Como preservar a fertilidade em pacientes com câncer de mama

22 de outubro, 2021

A questão da diminuição da fertilidade durante o tratamento para o câncer de mama é um assunto que preocupa muitas mulheres. Mais da metade das que estão abaixo dos 40 anos e possuem a doença se preocupa com as chances de engravidar futuramente. Contudo, a ansiedade não é à toa. Embora os tratamentos oncológicos atuem principalmente contra as células tumorais, a fertilidade pode ser afetada no processo. A quimioterapia e a radioterapia, por exemplo, estão associadas a disfunções nos ovários e no desencadeamento de uma menopausa precoce.

Os quimioterápicos do grupo dos agentes alquilantes reduzem em até 90% a densidade folicular — ou a quantidade de folículos por unidade de volume de tecido ovariano — 48 horas após o uso dos medicamentos, segundo a ginecologista especialista em reprodução humana Larissa Matsumoto, da Sociedade Paulista de Ginecologia e Obstetrícia (SOGESP) e da American Society for Reproductive Medicine (ASRM). Isso acontece ainda que a paciente volte a menstruar.

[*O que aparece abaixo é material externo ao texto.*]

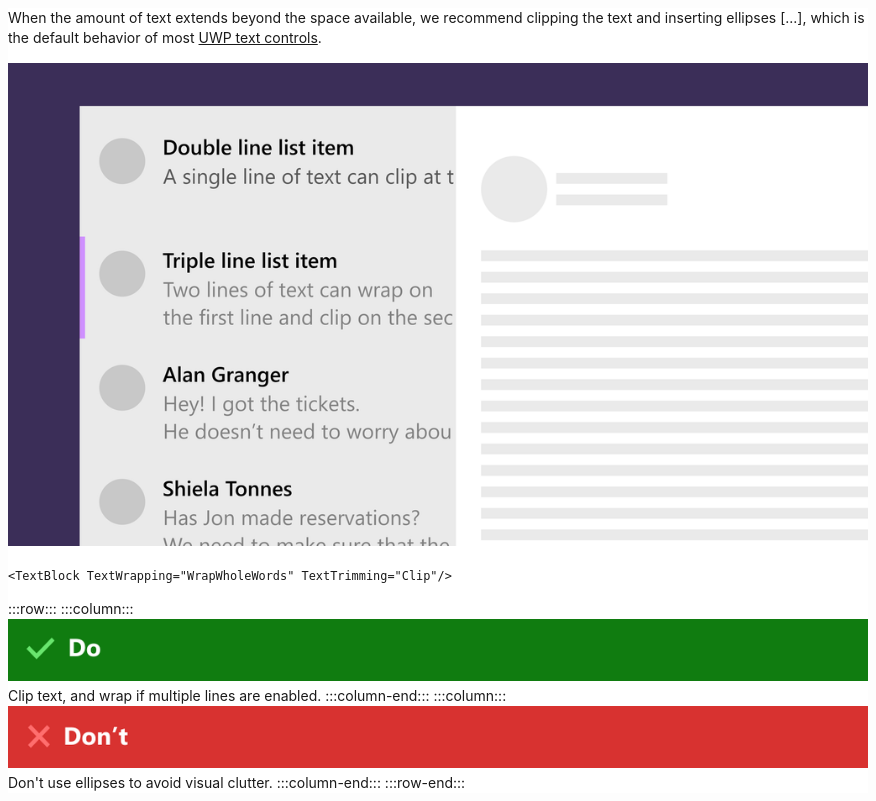 When the amount of text extends beyond the space available, we recommend clipping the text and inserting ellipses [...], which is the default behavior of most [UWP text controls](../controls-and-patterns/text-controls.md).

![Shows a device frame with some text clipping.](images/type/clipping.svg)

```xaml
<TextBlock TextWrapping="WrapWholeWords" TextTrimming="Clip"/>
```

:::row:::
    :::column:::
![Fifth screenshot of a green bar that has a green check mark and the word Do in it.](images/do.svg)
Clip text, and wrap if multiple lines are enabled.
    :::column-end:::
    :::column:::
![don't](images/dont.svg)
Don't use ellipses to avoid visual clutter.
    :::column-end:::
:::row-end:::

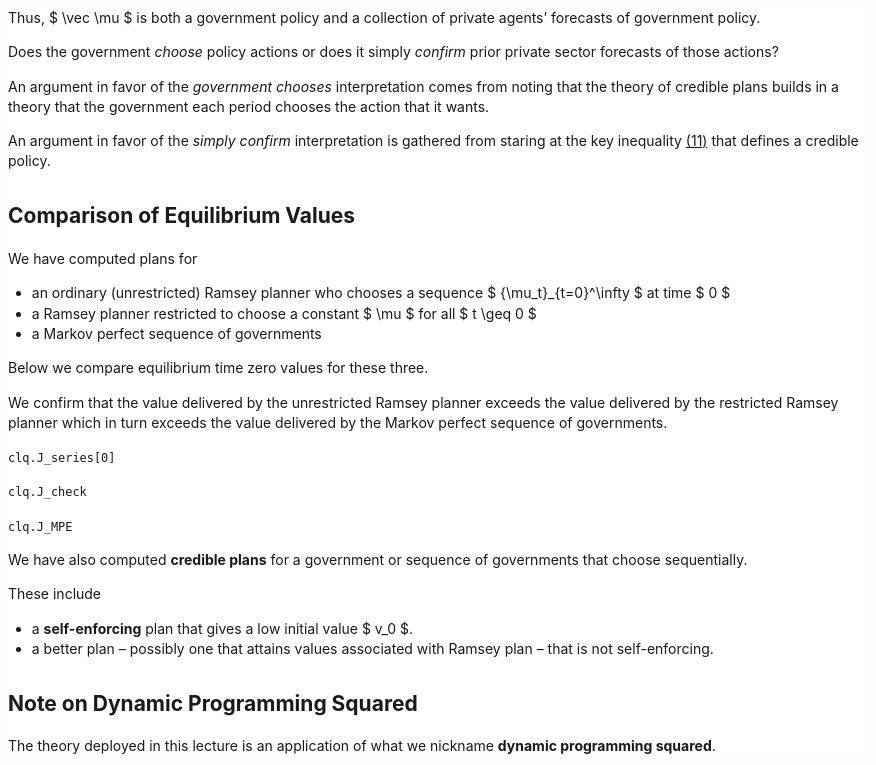 
Thus, $ \vec \mu $ is both a government policy and a collection of private agents’ forecasts of  government policy.

Does the government *choose*  policy actions or does it simply *confirm* prior private sector forecasts of those actions?

An argument in favor of the *government chooses* interpretation comes from noting that the theory of credible plans builds in a theory that the government each period chooses
the action that it wants.

An argument in favor of the *simply confirm* interpretation is gathered from staring at the key inequality [(11)](#equation-eq-old100a) that defines a credible policy.



## Comparison of Equilibrium Values

We have computed plans for

- an ordinary (unrestricted) Ramsey planner who chooses a sequence
  $ \{\mu_t\}_{t=0}^\infty $ at time $ 0 $  
- a Ramsey planner restricted to choose a constant $ \mu $ for all
  $ t \geq 0 $  
- a Markov perfect sequence of governments  


Below we compare equilibrium time zero values for these three.

We confirm that the value delivered by the unrestricted Ramsey planner
exceeds the value delivered by the restricted Ramsey planner which in
turn exceeds the value delivered by the Markov perfect sequence of
governments.


```python3 hide-output=false
clq.J_series[0]
```

```python3 hide-output=false
clq.J_check
```

```python3 hide-output=false
clq.J_MPE
```

We have also computed **credible plans** for a government or sequence
of governments that choose sequentially.

These include

- a **self-enforcing** plan that gives a low initial value $ v_0 $.  
- a better plan – possibly one that attains values associated with
  Ramsey plan – that is not self-enforcing.  


## Note on Dynamic Programming Squared

The theory deployed  in this lecture is an application of what we  nickname **dynamic programming squared**.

Mesmo sem existir um número exato da incidência de infertilidade após o tratamento de câncer, a especialista ressalta que de 30% a 40% das pacientes com menos de 40 anos submetidas a quimioterapia contra o tumor na mama entrarão em menopausa precoce.

Há, no entanto, medidas para preservar o sistema reprodutor e conservar os óvulos sem prejudicar o tratamento. O importante é buscar apoio: menos de 25% das pacientes recebem orientações para procurar especialistas em reprodução assistida, de acordo com Larissa.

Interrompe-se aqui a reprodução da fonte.